Orlando Sentinel

Florida manufactur­er MWI wins 18-year fight with whistleblo­wer

- By Paul Brinkmann Staff Writer

One of the longest-running whistleblo­wer cases in U.S. history has come to an end, with a loss for Florida resident Robert Purcell in his 18-year legal battle against pump manufactur­er MWI.

The U.S. Supreme Court has declined to review the case as part of its upcoming docket, which means MWI’s win on appeal in the case stands.

Purcell, a former sales executive at MWI, alleged that MWI used public money to pay millions of dollars to a Nigerian strongman in the 1990s.

In 2013, Purcell won a jury verdict in the case and was awarded $7.5 million on each of two counts under the False Claims Act.

But that verdict was thrown out and the U.S. Court of Appeals handed MWI a win, finding that it wasn’t liable and “the government failed to establish that MWI knowingly made a false claim.”

The case drew media attention for years because former Florida Gov. Jeb Bush once provided consulting services to MWI, and helped market the company’s products in Nigeria. But a judge ruled Bush’s involvemen­t was irrelevant to the central question of the case and could pose a distractio­n.

The company sent out a statement saying it was pleased with the final outcome.

“MWI is a small [fourth-generation] family-owned business located in Deerfield Beach since 1926, and this case has been extremely costly in terms of the legal fees incurred and the lost business since 1998,” corporate attorney William Bucknam said in the statement. MWI has offices in Orlando and other cities.

The National Associatio­n of Manufactur­ers had submitted a brief to the courts on MWI’s behalf. Purcell was unbowed Tuesday. “As my attorney says, it’s a terrible injustice,” he said by phone Tuesday evening. “If we’d been able to present all the evidence, regarding the political influence that was brought to bear, it would have been different.”

The case faced an uphill battle to get a review from the Supreme Court, partly because Purcell and his attorney were forced to file the final petition without the federal government’s help.
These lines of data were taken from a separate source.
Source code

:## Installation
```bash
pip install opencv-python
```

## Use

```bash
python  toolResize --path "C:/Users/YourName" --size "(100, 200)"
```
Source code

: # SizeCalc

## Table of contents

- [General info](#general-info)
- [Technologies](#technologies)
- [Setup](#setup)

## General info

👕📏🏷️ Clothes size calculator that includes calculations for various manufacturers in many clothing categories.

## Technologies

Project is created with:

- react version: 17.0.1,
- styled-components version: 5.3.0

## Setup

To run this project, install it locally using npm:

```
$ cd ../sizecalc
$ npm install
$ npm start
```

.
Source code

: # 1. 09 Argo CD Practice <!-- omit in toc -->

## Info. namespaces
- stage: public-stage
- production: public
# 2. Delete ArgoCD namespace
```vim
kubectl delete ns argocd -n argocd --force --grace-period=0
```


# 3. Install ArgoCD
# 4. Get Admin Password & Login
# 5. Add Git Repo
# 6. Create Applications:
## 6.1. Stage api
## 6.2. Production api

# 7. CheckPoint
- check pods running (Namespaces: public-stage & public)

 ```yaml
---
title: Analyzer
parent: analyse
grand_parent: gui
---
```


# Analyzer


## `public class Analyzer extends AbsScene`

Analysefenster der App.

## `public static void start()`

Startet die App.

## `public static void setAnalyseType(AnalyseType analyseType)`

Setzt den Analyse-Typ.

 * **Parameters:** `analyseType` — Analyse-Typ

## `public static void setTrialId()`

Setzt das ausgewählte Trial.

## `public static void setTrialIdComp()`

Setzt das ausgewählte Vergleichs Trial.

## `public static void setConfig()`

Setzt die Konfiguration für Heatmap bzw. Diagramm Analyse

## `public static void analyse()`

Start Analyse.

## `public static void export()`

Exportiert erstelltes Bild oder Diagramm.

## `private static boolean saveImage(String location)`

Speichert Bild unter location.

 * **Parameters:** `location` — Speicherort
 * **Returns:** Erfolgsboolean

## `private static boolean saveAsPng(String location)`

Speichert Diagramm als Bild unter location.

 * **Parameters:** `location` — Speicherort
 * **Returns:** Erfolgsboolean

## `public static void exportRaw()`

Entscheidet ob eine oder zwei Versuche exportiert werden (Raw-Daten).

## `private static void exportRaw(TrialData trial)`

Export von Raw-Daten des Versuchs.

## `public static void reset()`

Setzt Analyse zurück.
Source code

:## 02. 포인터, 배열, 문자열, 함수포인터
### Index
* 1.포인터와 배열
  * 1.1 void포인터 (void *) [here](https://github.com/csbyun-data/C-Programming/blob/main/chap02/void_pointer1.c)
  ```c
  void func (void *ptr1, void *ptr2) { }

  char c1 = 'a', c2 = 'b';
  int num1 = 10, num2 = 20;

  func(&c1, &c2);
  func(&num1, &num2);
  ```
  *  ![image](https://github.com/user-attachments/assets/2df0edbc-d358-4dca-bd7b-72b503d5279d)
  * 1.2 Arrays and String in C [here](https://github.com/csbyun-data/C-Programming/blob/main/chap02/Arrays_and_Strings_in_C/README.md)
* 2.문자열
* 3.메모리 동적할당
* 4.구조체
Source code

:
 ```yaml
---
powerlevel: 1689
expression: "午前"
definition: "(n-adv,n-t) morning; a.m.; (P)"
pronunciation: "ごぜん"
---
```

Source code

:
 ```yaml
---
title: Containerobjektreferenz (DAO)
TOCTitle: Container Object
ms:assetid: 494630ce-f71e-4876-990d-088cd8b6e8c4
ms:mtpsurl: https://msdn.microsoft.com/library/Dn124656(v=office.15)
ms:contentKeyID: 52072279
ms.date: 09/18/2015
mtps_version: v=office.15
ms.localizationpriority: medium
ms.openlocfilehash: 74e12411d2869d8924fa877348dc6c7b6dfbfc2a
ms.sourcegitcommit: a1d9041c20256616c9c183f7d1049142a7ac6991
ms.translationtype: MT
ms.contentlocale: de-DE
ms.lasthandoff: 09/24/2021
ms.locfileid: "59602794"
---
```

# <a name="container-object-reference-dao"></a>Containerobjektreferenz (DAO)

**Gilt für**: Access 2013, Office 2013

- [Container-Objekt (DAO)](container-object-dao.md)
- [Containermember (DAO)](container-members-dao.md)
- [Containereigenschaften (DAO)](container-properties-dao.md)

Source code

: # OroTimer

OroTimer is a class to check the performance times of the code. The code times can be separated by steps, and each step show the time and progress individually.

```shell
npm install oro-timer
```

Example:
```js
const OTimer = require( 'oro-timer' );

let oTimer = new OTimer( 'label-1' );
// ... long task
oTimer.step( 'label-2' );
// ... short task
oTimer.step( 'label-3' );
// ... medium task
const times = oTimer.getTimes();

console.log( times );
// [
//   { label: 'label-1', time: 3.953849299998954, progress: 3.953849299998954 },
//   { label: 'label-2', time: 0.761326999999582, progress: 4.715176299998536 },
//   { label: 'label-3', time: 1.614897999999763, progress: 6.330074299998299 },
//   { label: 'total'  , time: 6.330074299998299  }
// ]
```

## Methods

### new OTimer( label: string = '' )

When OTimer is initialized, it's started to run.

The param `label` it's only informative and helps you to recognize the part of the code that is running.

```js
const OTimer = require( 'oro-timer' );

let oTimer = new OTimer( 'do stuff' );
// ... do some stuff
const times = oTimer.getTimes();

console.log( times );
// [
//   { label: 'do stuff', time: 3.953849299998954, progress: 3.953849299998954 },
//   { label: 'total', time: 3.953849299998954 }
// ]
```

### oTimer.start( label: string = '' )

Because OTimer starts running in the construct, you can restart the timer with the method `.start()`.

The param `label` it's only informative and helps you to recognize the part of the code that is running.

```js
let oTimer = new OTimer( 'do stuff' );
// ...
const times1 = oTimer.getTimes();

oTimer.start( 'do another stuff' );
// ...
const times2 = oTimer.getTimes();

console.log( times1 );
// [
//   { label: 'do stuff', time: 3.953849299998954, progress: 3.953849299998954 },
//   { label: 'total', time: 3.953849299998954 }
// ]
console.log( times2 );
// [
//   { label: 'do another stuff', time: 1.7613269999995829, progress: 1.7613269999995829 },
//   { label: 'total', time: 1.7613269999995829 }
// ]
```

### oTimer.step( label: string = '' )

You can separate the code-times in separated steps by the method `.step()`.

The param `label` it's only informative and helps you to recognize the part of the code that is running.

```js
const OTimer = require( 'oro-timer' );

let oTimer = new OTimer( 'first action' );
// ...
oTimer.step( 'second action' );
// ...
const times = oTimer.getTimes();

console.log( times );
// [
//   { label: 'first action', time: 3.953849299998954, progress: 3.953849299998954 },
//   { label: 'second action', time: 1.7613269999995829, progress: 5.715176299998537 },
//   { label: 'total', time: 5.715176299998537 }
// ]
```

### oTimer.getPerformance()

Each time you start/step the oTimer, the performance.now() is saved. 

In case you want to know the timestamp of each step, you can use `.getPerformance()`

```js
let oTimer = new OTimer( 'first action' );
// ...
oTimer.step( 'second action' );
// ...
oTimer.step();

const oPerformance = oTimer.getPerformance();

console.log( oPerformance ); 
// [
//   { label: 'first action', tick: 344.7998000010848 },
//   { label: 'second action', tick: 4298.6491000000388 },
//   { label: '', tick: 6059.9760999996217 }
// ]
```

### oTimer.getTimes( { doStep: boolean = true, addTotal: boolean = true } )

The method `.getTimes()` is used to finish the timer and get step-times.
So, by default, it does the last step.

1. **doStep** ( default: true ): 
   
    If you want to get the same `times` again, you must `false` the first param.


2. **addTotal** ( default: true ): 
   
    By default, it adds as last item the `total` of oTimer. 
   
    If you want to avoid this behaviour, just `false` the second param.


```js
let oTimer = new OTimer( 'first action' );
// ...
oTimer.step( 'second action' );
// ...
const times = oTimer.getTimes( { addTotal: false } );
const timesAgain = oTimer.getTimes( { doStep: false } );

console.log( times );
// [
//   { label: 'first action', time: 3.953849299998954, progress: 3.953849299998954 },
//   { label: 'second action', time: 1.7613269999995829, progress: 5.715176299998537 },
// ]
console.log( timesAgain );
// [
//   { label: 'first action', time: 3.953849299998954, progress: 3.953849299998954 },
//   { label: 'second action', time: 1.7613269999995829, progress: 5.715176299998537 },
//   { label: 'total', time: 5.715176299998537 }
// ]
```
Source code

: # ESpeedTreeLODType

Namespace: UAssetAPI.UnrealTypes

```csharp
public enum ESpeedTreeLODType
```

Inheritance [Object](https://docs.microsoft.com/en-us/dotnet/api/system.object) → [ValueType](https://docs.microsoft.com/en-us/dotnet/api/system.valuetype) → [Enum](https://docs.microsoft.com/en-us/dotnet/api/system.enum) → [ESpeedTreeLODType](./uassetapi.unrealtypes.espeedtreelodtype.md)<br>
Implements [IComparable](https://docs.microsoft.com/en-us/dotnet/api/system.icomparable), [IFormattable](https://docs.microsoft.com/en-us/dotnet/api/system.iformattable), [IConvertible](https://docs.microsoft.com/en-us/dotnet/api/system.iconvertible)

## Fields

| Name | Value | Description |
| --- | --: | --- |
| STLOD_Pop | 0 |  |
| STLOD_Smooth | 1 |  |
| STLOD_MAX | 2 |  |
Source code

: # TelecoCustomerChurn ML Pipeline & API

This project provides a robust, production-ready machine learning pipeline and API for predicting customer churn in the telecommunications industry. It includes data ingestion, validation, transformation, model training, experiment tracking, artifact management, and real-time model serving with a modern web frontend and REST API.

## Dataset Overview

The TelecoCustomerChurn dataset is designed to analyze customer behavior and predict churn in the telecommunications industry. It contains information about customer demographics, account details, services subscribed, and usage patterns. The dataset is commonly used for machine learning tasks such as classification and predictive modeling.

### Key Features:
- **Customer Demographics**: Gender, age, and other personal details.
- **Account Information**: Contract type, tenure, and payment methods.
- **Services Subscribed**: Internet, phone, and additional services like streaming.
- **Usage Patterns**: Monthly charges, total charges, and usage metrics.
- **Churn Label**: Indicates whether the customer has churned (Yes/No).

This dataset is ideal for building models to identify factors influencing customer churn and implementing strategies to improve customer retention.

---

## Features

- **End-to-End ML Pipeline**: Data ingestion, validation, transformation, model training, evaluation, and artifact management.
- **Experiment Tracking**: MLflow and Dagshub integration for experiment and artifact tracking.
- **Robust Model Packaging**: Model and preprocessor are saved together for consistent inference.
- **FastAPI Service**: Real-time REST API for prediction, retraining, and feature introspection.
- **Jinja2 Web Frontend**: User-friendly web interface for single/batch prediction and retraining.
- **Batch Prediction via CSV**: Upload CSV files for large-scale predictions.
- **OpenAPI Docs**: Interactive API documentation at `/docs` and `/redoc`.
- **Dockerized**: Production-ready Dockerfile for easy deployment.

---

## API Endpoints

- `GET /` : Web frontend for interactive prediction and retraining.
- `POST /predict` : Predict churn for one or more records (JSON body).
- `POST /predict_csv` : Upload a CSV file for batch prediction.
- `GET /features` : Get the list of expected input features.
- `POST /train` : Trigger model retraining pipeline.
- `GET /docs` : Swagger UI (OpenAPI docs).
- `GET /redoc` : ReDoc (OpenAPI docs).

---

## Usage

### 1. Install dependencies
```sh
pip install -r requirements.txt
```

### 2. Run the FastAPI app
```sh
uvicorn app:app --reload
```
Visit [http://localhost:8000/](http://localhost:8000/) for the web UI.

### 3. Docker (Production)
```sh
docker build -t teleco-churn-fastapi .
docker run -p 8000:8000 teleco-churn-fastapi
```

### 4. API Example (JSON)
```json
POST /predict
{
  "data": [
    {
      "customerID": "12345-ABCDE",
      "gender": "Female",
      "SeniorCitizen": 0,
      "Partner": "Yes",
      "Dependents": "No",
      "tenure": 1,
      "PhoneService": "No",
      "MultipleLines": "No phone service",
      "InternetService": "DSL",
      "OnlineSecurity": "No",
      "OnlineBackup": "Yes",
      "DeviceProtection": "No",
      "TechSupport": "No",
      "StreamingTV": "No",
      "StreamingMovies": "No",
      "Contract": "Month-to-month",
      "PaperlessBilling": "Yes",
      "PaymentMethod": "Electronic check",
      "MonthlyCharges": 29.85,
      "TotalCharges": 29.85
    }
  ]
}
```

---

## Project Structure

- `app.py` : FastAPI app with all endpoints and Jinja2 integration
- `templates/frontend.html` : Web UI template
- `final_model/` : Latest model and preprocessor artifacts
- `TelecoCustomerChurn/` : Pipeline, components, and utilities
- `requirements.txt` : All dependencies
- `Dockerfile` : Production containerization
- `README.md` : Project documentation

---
The Department of Justice represente­d Purcell for years, but didn’t seek the highest court’s opinion in the end.

Purcell, 82, accused MWI of fraud connected to at least $28 million in funding from the U.S. Export-Import Bank, used to pay a Nigerian agent to help the company sell water pumps to the African nation.

MWI argued that every rule and law that came attached with the loans was followed. The company also pointed out that the loans were eventually paid back in full.

In the early 1990s, MWI had received eight loans totaling $74 million from the federal government’s Export-Import Bank to bankroll its Nigerian projects. A large part of those funds, at least a third, wound up in the hands of one man in Nigeria — Mohammed Indimi — who helped the company arrange its deals.

The crux of the dispute was whether MWI should have made more complete disclosure­s to the federal government about those payments. For years, the word “bribe” also came up in court filings by the whistleblo­wer’s lawyer — and even by one of the federal judges on the case — but MWI successful­ly fought to keep that word from being mentioned to a jury.

The government took over the case in 2002, standing in Purcell’s shoes.

Purcell has had the same attorney throughout the case: Joe Aronica of Duane Morris. MWI has retained numerous lawyers throughout the years, chiefly Washington D.C.-based Crowell & Moring.

MWI was represente­d at trial and on appeal by lead counsel Robert Rhoad of Shepard Mullin Richter & Hampton LLP and by co-lead counsel Brian Tully McLaughlin as well as Charlotte Gillingham and Richard L. Beizer of Crowell & Moring LLP.